UNITED STATES
SECURITIES AND EXCHANGE COMMISSION
Washington, D.C. 20549
FORM 8-K
CURRENT REPORT
Pursuant to Section 13 or 15(d)
of the Securities Exchange Act of 1934
Date of Report (Date of earliest event reported): February 18, 2021
Independence Contract Drilling, Inc.
(Exact name of registrant as specified in its charter)
Delaware | 001-36590 | 37-1653648 | ||||||||||||||||||||||||||||||
(State or other jurisdiction of incorporation) | (Commission File Number) | (I.R.S. Employer Identification No.) |
20475 State Highway 249, Suite 300
Houston, TX 77070
(Address of principal executive offices)
(281) 598-1230
(Registrant’s telephone number, including area code)
N/A
(Former name or former address, if changed since last report)
Check the appropriate box below if the Form 8-K filing is intended to simultaneously satisfy the filing obligation of the registrant under any of the following provisions (see General Instruction A.2. below): | |||||||||||
☐ | Written communications pursuant to Rule 425 under the Securities Act (17 CFR 230.425) | ||||||||||
☐ | Soliciting material pursuant to Rule 14a-12 under the Exchange Act (17 CFR 240.14a-12) | ||||||||||
☐ | Pre-commencement communications pursuant to Rule 14d-2(b) under the Exchange Act (17 CFR 240.14d-2(b)) | ||||||||||
☐ | Pre-commencement communications pursuant to Rule 13e-4(c) under the Exchange Act (17 CFR 240.13e-4(c)) | ||||||||||
Indicate by check mark whether the registrant is an emerging growth company as defined in Rule 405 of the Securities Act of 1933 (§230.405 of this chapter) or Rule 12b-2 of the Securities Exchange Act of 1934 (§240.12b-2 of this chapter). | |||||||||||
Emerging growth company | ☐ | ||||||||||
If an emerging growth company, indicate by check mark if the registrant has elected not to use the extended transition period for complying with any new or revised financial accounting standards provided pursuant to Section 13(a) of the Exchange Act. | ☐ |
Securities registered pursuant to Section 12(b) of the Act: | ||||||||||||||
Title of each class | Trading symbol(s) | Name of each exchange where registered | ||||||||||||
Common Stock, $0.01 par value per share | ICD | New York Stock Exchange |
Item 5.02 Departure of Directors or Certain Officers; Election of Directors; Appointment of Certain Officers; Compensatory Arrangements of Certain Officers
On February 11, 2021, the Compensation Committee (the “Committee”) of the Board of Directors of Independence Contract Drilling, Inc. (the “Company”) made the following compensation decisions relating to the Company’s named executive officers (“NEOs”):
Suspension of Payments Under 2020 Annual Incentive Program
As previously disclosed, all payments under the Company’s 2020 Annual Incentive Program were suspended, and no payments for annual achievements against this plan will be made to any NEOs.
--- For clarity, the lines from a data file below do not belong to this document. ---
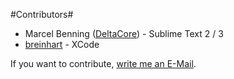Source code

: #Contributors#
- Marcel Benning ([DeltaCore](https://github.com/DeltaCore)) - Sublime Text 2 / 3
- [breinhart](https://github.com/breinhart) - XCode

If you want to contribute, [write me an E-Mail](mailto:info@ccmob.net).
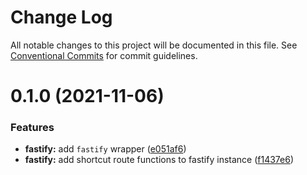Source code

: # Change Log

All notable changes to this project will be documented in this file.
See [Conventional Commits](https://conventionalcommits.org) for commit guidelines.

# 0.1.0 (2021-11-06)


### Features

* **fastify:** add `fastify` wrapper ([e051af6](https://github.com/0x706b/principia.ts/commit/e051af68ec5d6c0b1ee5561e80f5ec56bcff9d6f))
* **fastify:** add shortcut route functions to fastify instance ([f1437e6](https://github.com/0x706b/principia.ts/commit/f1437e630b2e1a8e934a337aa5201845afdd26c5))
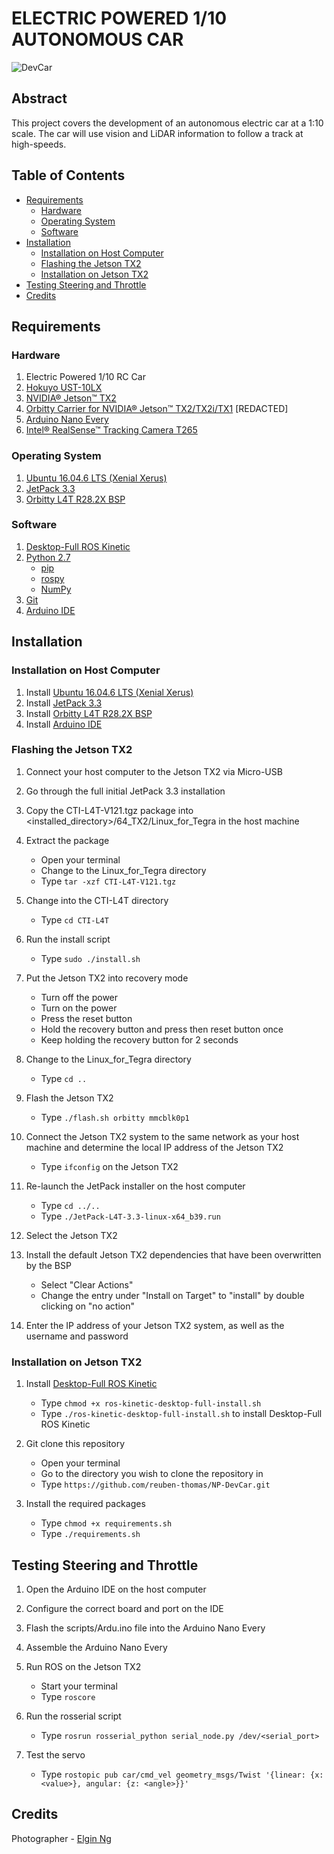 # ELECTRIC POWERED 1/10 AUTONOMOUS CAR
![DevCar](https://github.com/reuben-thomas/NP-DevCar/blob/master/screenshots/DevCar.png)

## Abstract
This project covers the development of an autonomous electric car at a 1:10 scale. The car will use vision and LiDAR information to follow a track at high-speeds.

## Table of Contents
- [Requirements](#Requirements)
  - [Hardware](#Hardware)
  - [Operating System](#Operating-System)
  - [Software](#Software)
- [Installation](#Installation)
  - [Installation on Host Computer](#Installation-on-Host-Computer)
  - [Flashing the Jetson TX2](#Flashing-the-Jetson-TX2)
  - [Installation on Jetson TX2](#Installation-on-Jetson-TX2)
- [Testing Steering and Throttle](#Testing-Steering-and-Throttle)
- [Credits](#Credits)

## Requirements
### Hardware
1. Electric Powered 1/10 RC Car
2. [Hokuyo UST-10LX](https://www.hokuyo-usa.com/products/lidar-obstacle-detection/ust-10lx)
3. [NVIDIA® Jetson™ TX2](https://developer.nvidia.com/embedded/jetson-tx2-developer-kit)
4. [Orbitty Carrier for NVIDIA® Jetson™ TX2/TX2i/TX1](https://connecttech.com/product/orbitty-carrier-for-nvidia-jetson-tx2-tx1/) [REDACTED]
5. [Arduino Nano Every](https://store.arduino.cc/usa/nano-every)
6. [Intel® RealSense™ Tracking Camera T265](https://www.intelrealsense.com/tracking-camera-t265/)

### Operating System
1. [Ubuntu 16.04.6 LTS (Xenial Xerus)](http://releases.ubuntu.com/16.04/)
2. [JetPack 3.3](https://developer.nvidia.com/embedded/jetpack-3_3)
3. [Orbitty L4T R28.2X BSP](https://connecttech.com/ftp/Drivers/CTI-L4T-V121.tgz)

### Software
1. [Desktop-Full ROS Kinetic](http://wiki.ros.org/kinetic/Installation/Ubuntu)
2. [Python 2.7](https://www.python.org/download/releases/2.7/)
   - [pip](https://pypi.org/project/pip/)
   - [rospy](http://wiki.ros.org/rospy)
   - [NumPy](https://pypi.org/project/numpy/)
3. [Git](https://git-scm.com/download/linux)
4. [Arduino IDE](https://www.arduino.cc/download_handler.php)

## Installation
### Installation on Host Computer
1. Install [Ubuntu 16.04.6 LTS (Xenial Xerus)](http://releases.ubuntu.com/16.04/)
2. Install [JetPack 3.3](https://developer.nvidia.com/embedded/jetpack-3_3)
3. Install [Orbitty L4T R28.2X BSP](https://connecttech.com/ftp/Drivers/CTI-L4T-V121.tgz)
4. Install [Arduino IDE](https://www.arduino.cc/download_handler.php)

### Flashing the Jetson TX2
1. Connect your host computer to the Jetson TX2 via Micro-USB

2. Go through the full initial JetPack 3.3 installation

3. Copy the CTI-L4T-V121.tgz package into <installed_directory>/64_TX2/Linux_for_Tegra in the host machine

4. Extract the package
   - Open your terminal
   - Change to the Linux_for_Tegra directory
   - Type `tar -xzf CTI-L4T-V121.tgz`
   
5. Change into the CTI-L4T directory
   - Type `cd CTI-L4T`
   
6. Run the install script
   - Type `sudo ./install.sh`
   
7. Put the Jetson TX2 into recovery mode
   - Turn off the power
   - Turn on the power
   - Press the reset button
   - Hold the recovery button and press then reset button once
   - Keep holding the recovery button for 2 seconds
   
8. Change to the Linux_for_Tegra directory
   - Type `cd ..`
   
9. Flash the Jetson TX2
   - Type `./flash.sh orbitty mmcblk0p1`
   
10. Connect the Jetson TX2 system to the same network as your host machine and determine the local IP address of the Jetson TX2
    - Type `ifconfig` on the Jetson TX2
    
11. Re-launch the JetPack installer on the host computer
    - Type `cd ../..`
    - Type `./JetPack-L4T-3.3-linux-x64_b39.run`
    
12. Select the Jetson TX2

13. Install the default Jetson TX2 dependencies that have been overwritten by the BSP
    - Select "Clear Actions"
    - Change the entry under "Install on Target" to "install" by double clicking on "no action"
    
14. Enter the IP address of your Jetson TX2 system, as well as the username and password

### Installation on Jetson TX2
1. Install [Desktop-Full ROS Kinetic](http://wiki.ros.org/kinetic/Installation/Ubuntu)
   - Type `chmod +x ros-kinetic-desktop-full-install.sh`
   - Type `./ros-kinetic-desktop-full-install.sh` to install Desktop-Full ROS Kinetic
   
2. Git clone this repository
   - Open your terminal
   - Go to the directory you wish to clone the repository in
   - Type `https://github.com/reuben-thomas/NP-DevCar.git`
   
3. Install the required packages
   - Type `chmod +x requirements.sh`
   - Type `./requirements.sh`
   
## Testing Steering and Throttle
1. Open the Arduino IDE on the host computer

2. Configure the correct board and port on the IDE

3. Flash the scripts/Ardu.ino file into the Arduino Nano Every

4. Assemble the Arduino Nano Every

5. Run ROS on the Jetson TX2
   - Start your terminal
   - Type `roscore`
   
6. Run the rosserial script
   - Type `rosrun rosserial_python serial_node.py /dev/<serial_port>`
   
7. Test the servo
   - Type `rostopic pub car/cmd_vel geometry_msgs/Twist '{linear: {x: <value>}, angular: {z: <angle>}}'`

## Credits
Photographer - [Elgin Ng](https://www.instagram.com/elginjh_/)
2021 Long-Term Incentive Awards
The Committee approved and granted the following 2021 long-term incentive plan awards to NEOs under the Company’s 2019 Omnibus Incentive Plan. All of these awards are at risk and constitute performance-based compensation.
•Out-of-the-money Stock Appreciation Rights (“SARs”) with the following terms: (i) Strike price of $5.73 per share of common stock under the SAR awards, representing 115% of the closing price for shares of the Company’s common stock on the date of grant ($4.98); (ii) cap of $10 per share set on the fair market value of the common stock under the SAR awards (for determining fair market value on the date of exercise of a SAR, the average closing price for the preceding 20 trading days will be utilized); (iii) Settlement of awards solely in cash; (iv) vesting over three years in equal 1/3 increments with a seven-year term; (v) one-year non-compete and non-solicitation covenants; (vi) no acceleration of vesting on a change of control; and (vii) accelerated vesting on termination without cause or for good reason.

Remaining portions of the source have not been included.